* _The problem_
Among the lines below, take the one holding "## Release and publish a new SDK version", the one holding "This SDK uses", and all lines between them. Set them down exactly.

* _Data section_
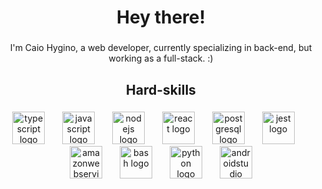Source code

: <h1 align="center">Hey there!</h1>

###

<p align="center">I'm Caio Hygino, a web developer, currently specializing in back-end, but working as a full-stack. :)</p>

###

<h2 align="center">Hard-skills</h2>

###

<div align="center">
  <img src="https://skillicons.dev/icons?i=ts" height="52" alt="typescript logo"  />
  <img width="20" />
  <img src="https://skillicons.dev/icons?i=js" height="52" alt="javascript logo"  />
  <img width="20" />
  <img src="https://skillicons.dev/icons?i=nodejs" height="52" alt="nodejs logo"  />
  <img width="20" />
  <img src="https://skillicons.dev/icons?i=react" height="52" alt="react logo"  />
  <img width="20" />
  <img src="https://skillicons.dev/icons?i=postgres" height="52" alt="postgresql logo"  />
  <img width="20" />
  <img src="https://skillicons.dev/icons?i=jest" height="52" alt="jest logo"  />
  <img width="20" />
  <img src="https://skillicons.dev/icons?i=aws" height="52" alt="amazonwebservices logo"  />
  <img width="20" />
  <img src="https://skillicons.dev/icons?i=bash" height="52" alt="bash logo"  />
  <img width="20" />
  <img src="https://skillicons.dev/icons?i=py" height="52" alt="python logo"  />
  <img width="20" />
  <img src="https://skillicons.dev/icons?i=androidstudio" height="52" alt="androidstudio logo"  />
</div>

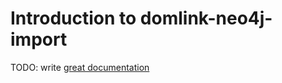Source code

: # Introduction to domlink-neo4j-import

TODO: write [great documentation](http://jacobian.org/writing/great-documentation/what-to-write/)

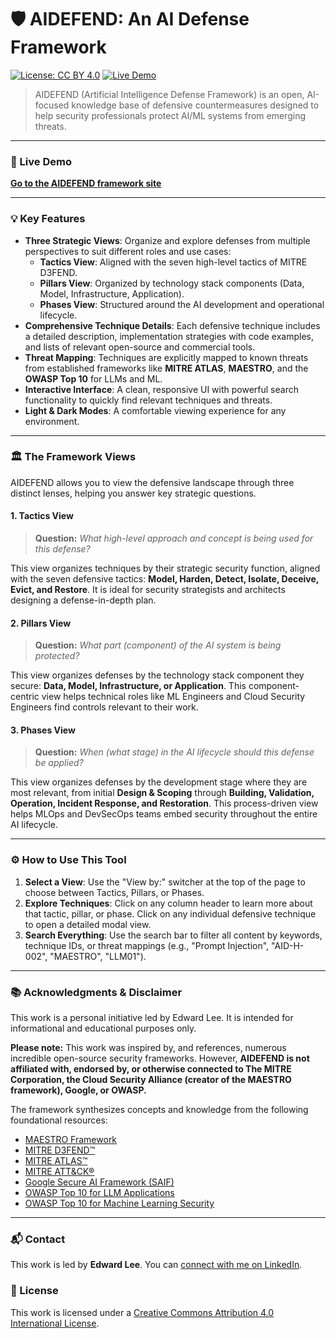 # 🛡️ AIDEFEND: An AI Defense Framework

[![License: CC BY 4.0](https://img.shields.io/badge/License-CC_BY_4.0-lightgrey.svg?style=for-the-badge)](https://creativecommons.org/licenses/by/4.0/)
[![Live Demo](https://img.shields.io/badge/Live-Demo-brightgreen?style=for-the-badge)](https://edward-playground.github.io/aidefense-framework/)

> AIDEFEND (Artificial Intelligence Defense Framework) is an open, AI-focused knowledge base of defensive countermeasures designed to help security professionals protect AI/ML systems from emerging threats.

---

### 🚀 Live Demo

**[Go to the AIDEFEND framework site](https://edward-playground.github.io/aidefense-framework/)**

---

### 💡 Key Features

* **Three Strategic Views**: Organize and explore defenses from multiple perspectives to suit different roles and use cases:
    * **Tactics View**: Aligned with the seven high-level tactics of MITRE D3FEND.
    * **Pillars View**: Organized by technology stack components (Data, Model, Infrastructure, Application).
    * **Phases View**: Structured around the AI development and operational lifecycle.
* **Comprehensive Technique Details**: Each defensive technique includes a detailed description, implementation strategies with code examples, and lists of relevant open-source and commercial tools.
* **Threat Mapping**: Techniques are explicitly mapped to known threats from established frameworks like **MITRE ATLAS**, **MAESTRO**, and the **OWASP Top 10** for LLMs and ML.
* **Interactive Interface**: A clean, responsive UI with powerful search functionality to quickly find relevant techniques and threats.
* **Light & Dark Modes**: A comfortable viewing experience for any environment.

---

### 🏛️ The Framework Views

AIDEFEND allows you to view the defensive landscape through three distinct lenses, helping you answer key strategic questions.

#### **1. Tactics View**
> **Question:** *What high-level approach and concept is being used for this defense?*

This view organizes techniques by their strategic security function, aligned with the seven defensive tactics: **Model, Harden, Detect, Isolate, Deceive, Evict, and Restore**. It is ideal for security strategists and architects designing a defense-in-depth plan.

#### **2. Pillars View**
> **Question:** *What part (component) of the AI system is being protected?*

This view organizes defenses by the technology stack component they secure: **Data, Model, Infrastructure, or Application**. This component-centric view helps technical roles like ML Engineers and Cloud Security Engineers find controls relevant to their work.

#### **3. Phases View**
> **Question:** *When (what stage) in the AI lifecycle should this defense be applied?*

This view organizes defenses by the development stage where they are most relevant, from initial **Design & Scoping** through **Building, Validation, Operation, Incident Response, and Restoration**. This process-driven view helps MLOps and DevSecOps teams embed security throughout the entire AI lifecycle.

---

### ⚙️ How to Use This Tool

1.  **Select a View**: Use the "View by:" switcher at the top of the page to choose between Tactics, Pillars, or Phases.
2.  **Explore Techniques**: Click on any column header to learn more about that tactic, pillar, or phase. Click on any individual defensive technique to open a detailed modal view.
3.  **Search Everything**: Use the search bar to filter all content by keywords, technique IDs, or threat mappings (e.g., "Prompt Injection", "AID-H-002", "MAESTRO", "LLM01").

---

### 📚 Acknowledgments & Disclaimer

This work is a personal initiative led by Edward Lee. It is intended for informational and educational purposes only.

**Please note:** This work was inspired by, and references, numerous incredible open-source security frameworks. However, **AIDEFEND is not affiliated with, endorsed by, or otherwise connected to The MITRE Corporation, the Cloud Security Alliance (creator of the MAESTRO framework), Google, or OWASP.**

The framework synthesizes concepts and knowledge from the following foundational resources:
* [MAESTRO Framework](https://cloudsecurityalliance.org/blog/2025/02/06/agentic-ai-threat-modeling-framework-maestro/)
* [MITRE D3FEND™](https://d3fend.mitre.org/)
* [MITRE ATLAS™](https://atlas.mitre.org/)
* [MITRE ATT&CK®](https://attack.mitre.org/)
* [Google Secure AI Framework (SAIF)](https://saif.google/)
* [OWASP Top 10 for LLM Applications](https://owasp.org/www-project-top-10-for-large-language-model-applications/)
* [OWASP Top 10 for Machine Learning Security](https://owasp.org/www-project-machine-learning-security-top-10/)

---

### 📬 Contact

This work is led by **Edward Lee**. You can [connect with me on LinkedIn](https://www.linkedin.com/in/go-edwardlee/).

### 📜 License

This work is licensed under a [Creative Commons Attribution 4.0 International License](http://creativecommons.org/licenses/by/4.0/).
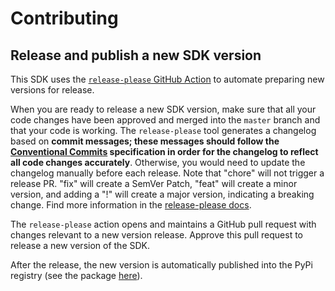 # Contributing

## Release and publish a new SDK version

This SDK uses the [`release-please` GitHub Action](https://github.com/google-github-actions/release-please-action) to automate preparing new versions for release.

When you are ready to release a new SDK version, make sure that all your code changes have been approved and merged into the `master` branch and that your code is working. The `release-please` tool generates a changelog based on **commit messages; these messages should follow the [Conventional Commits](https://conventionalcommits.org) specification in order for the changelog to reflect all code changes accurately**. Otherwise, you would need to update the changelog manually before each release. Note that "chore" will not trigger a release PR. "fix" will create a SemVer Patch, "feat" will create a minor version, and adding a "!" will create a major version, indicating a breaking change. Find more information in the [release-please docs](https://github.com/google-github-actions/release-please-action#how-release-please-works). 

The `release-please` action opens and maintains a GitHub pull request with changes relevant to a new version release. Approve this pull request to release a new version of the SDK.

After the release, the new version is automatically published into the PyPi registry (see the package [here](https://pypi.org/project/buttercms-python/)).
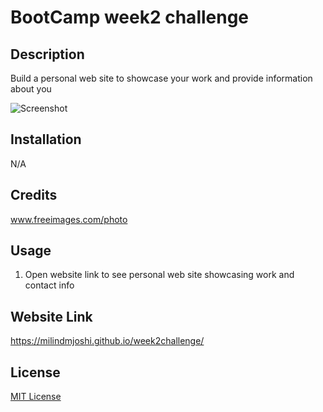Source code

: # BootCamp week2 challenge
## Description
Build a personal web site to showcase your work and provide information about you

![Screenshot](https://milindmjoshi.github.io/week2challenge/assets/images/02-demo.png)

## Installation
N/A

## Credits
www.freeimages.com/photo

## Usage
1. Open website link to see personal web site showcasing work and contact info

## Website Link
https://milindmjoshi.github.io/week2challenge/

## License
[MIT License](https://opensource.org/license/mit/)
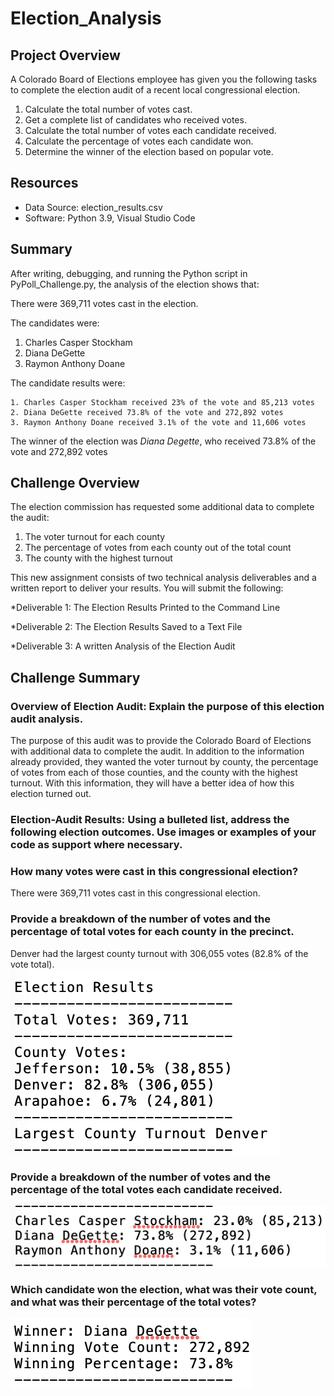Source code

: # Election_Analysis

## Project Overview
A Colorado Board of Elections employee has given you the following tasks to complete the election audit of a recent local congressional election.

1. Calculate the total number of votes cast.
2. Get a complete list of candidates who received votes.
3. Calculate the total number of votes each candidate received.
4. Calculate the percentage of votes each candidate won.
5. Determine the winner of the election based on popular vote. 

## Resources
- Data Source: election_results.csv
- Software: Python 3.9, Visual Studio Code

## Summary
After writing, debugging, and running the Python script in PyPoll_Challenge.py, the analysis of the election shows that:

There were 369,711 votes cast in the election.

The candidates were:

  1. Charles Casper Stockham
  2. Diana DeGette
  3. Raymon Anthony Doane
  
The candidate results were:

    1. Charles Casper Stockham received 23% of the vote and 85,213 votes
    2. Diana DeGette received 73.8% of the vote and 272,892 votes
    3. Raymon Anthony Doane received 3.1% of the vote and 11,606 votes
    
The winner of the election was *Diana Degette*, who received 73.8% of the vote and 272,892 votes
  
 ## Challenge Overview
The election commission has requested some additional data to complete the audit:

  1. The voter turnout for each county
  2. The percentage of votes from each county out of the total count
  3. The county with the highest turnout

This new assignment consists of two technical analysis deliverables and a written report to deliver your results. You will submit the following:

  *Deliverable 1: The Election Results Printed to the Command Line
  
  *Deliverable 2: The Election Results Saved to a Text File
  
  *Deliverable 3: A written Analysis of the Election Audit
 
 ## Challenge Summary
### Overview of Election Audit: Explain the purpose of this election audit analysis.
The purpose of this audit was to provide the Colorado Board of Elections with additional data to complete the audit. In addition to the information already provided, they wanted the voter turnout by county, the percentage of votes from each of those counties, and the county with the highest turnout. With this information, they will have a better idea of how this election turned out.

### Election-Audit Results: Using a bulleted list, address the following election outcomes. Use images or examples of your code as support where necessary.

### How many votes were cast in this congressional election?
There were 369,711 votes cast in this congressional election.

### Provide a breakdown of the number of votes and the percentage of total votes for each county in the precinct.
Denver had the largest county turnout with 306,055 votes (82.8% of the vote total).
![breakdown_of_votes.png](Resources/breakdown_of_votes.png)

### Provide a breakdown of the number of votes and the percentage of the total votes each candidate received.
![votes_by_candidate.png](Resources/votes_by_candidate.png)

### Which candidate won the election, what was their vote count, and what was their percentage of the total votes?
![diana_degette_totals.png](Resources/diana_degette_totals.png)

* _Solution to the exercise_
## Release and publish a new SDK version

This SDK uses the [`release-please` GitHub Action](https://github.com/google-github-actions/release-please-action) to automate preparing new versions for release.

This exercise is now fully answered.